(Saved data entries)
►

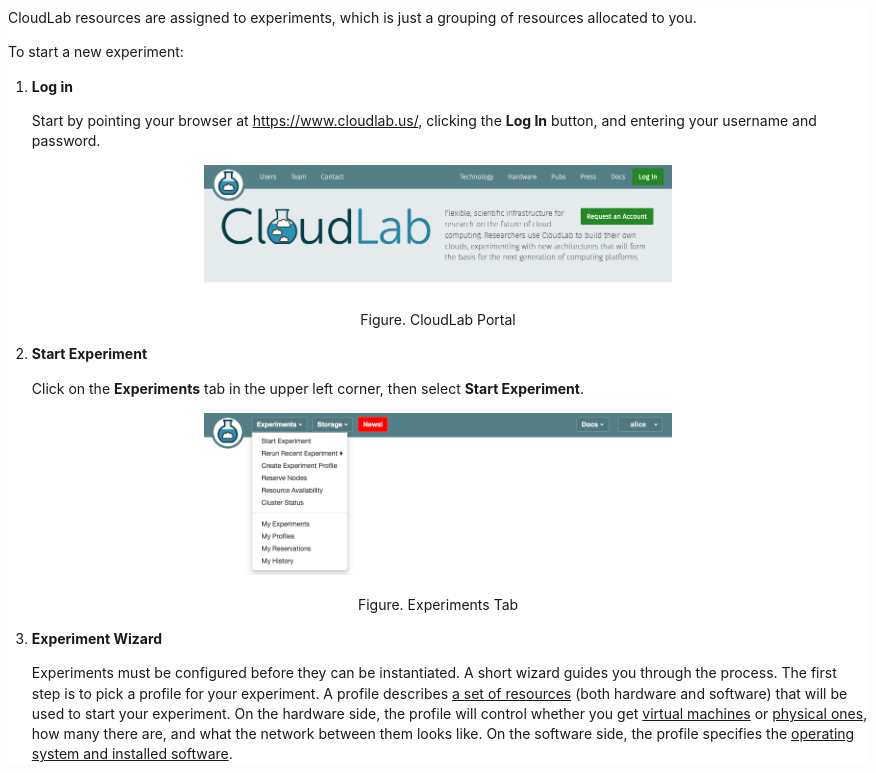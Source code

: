 CloudLab resources are assigned to experiments, which is just a grouping of resources allocated to you. 

To start a new experiment:

1. **Log in**

   Start by pointing your browser at https://www.cloudlab.us/, clicking the **Log In** button, and entering your username and password.

<figure>
  <p align="center"><img src="figures/cloudlab-portal.png" width="60%"></p>
  <figcaption><p align="center">Figure. CloudLab Portal</p></figcaption>
</figure>

2. **Start Experiment**

   Click on the **Experiments** tab in the upper left corner, then select **Start Experiment**. 

<figure>
  <p align="center"><img src="figures/cloudlab-experiments-menu.png" width="60%"></p>
  <figcaption><p align="center">Figure. Experiments Tab</p></figcaption>
</figure>

3. **Experiment Wizard**

   Experiments must be configured before they can be instantiated. A short wizard guides you through the process. The first step is to pick a profile for your experiment. A profile describes [a set of resources](https://docs.cloudlab.us/advanced-topics.html#%28part._rspecs%29) (both hardware and software) that will be used to start your experiment. On the hardware side, the profile will control whether you get [virtual machines](https://docs.cloudlab.us/basic-concepts.html#%28part._virtual-machines%29) or [physical ones](https://docs.cloudlab.us/getting-started.html#:~:text=virtual%20machines%20or-,physical%20ones,-%2C%20how%20many%20there), how many there are, and what the network between them looks like. On the software side, the profile specifies the [operating system and installed software](https://docs.cloudlab.us/advanced-topics.html#%28part._disk-images%29).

◄

* [Task brief]
Exactly the lines from the one holding "3. **Experiment Wizard**" through the end of the records above are to be returned, and nothing else.

* [Answer box]
3. **Experiment Wizard**

   Experiments must be configured before they can be instantiated. A short wizard guides you through the process. The first step is to pick a profile for your experiment. A profile describes [a set of resources](https://docs.cloudlab.us/advanced-topics.html#%28part._rspecs%29) (both hardware and software) that will be used to start your experiment. On the hardware side, the profile will control whether you get [virtual machines](https://docs.cloudlab.us/basic-concepts.html#%28part._virtual-machines%29) or [physical ones](https://docs.cloudlab.us/getting-started.html#:~:text=virtual%20machines%20or-,physical%20ones,-%2C%20how%20many%20there), how many there are, and what the network between them looks like. On the software side, the profile specifies the [operating system and installed software](https://docs.cloudlab.us/advanced-topics.html#%28part._disk-images%29).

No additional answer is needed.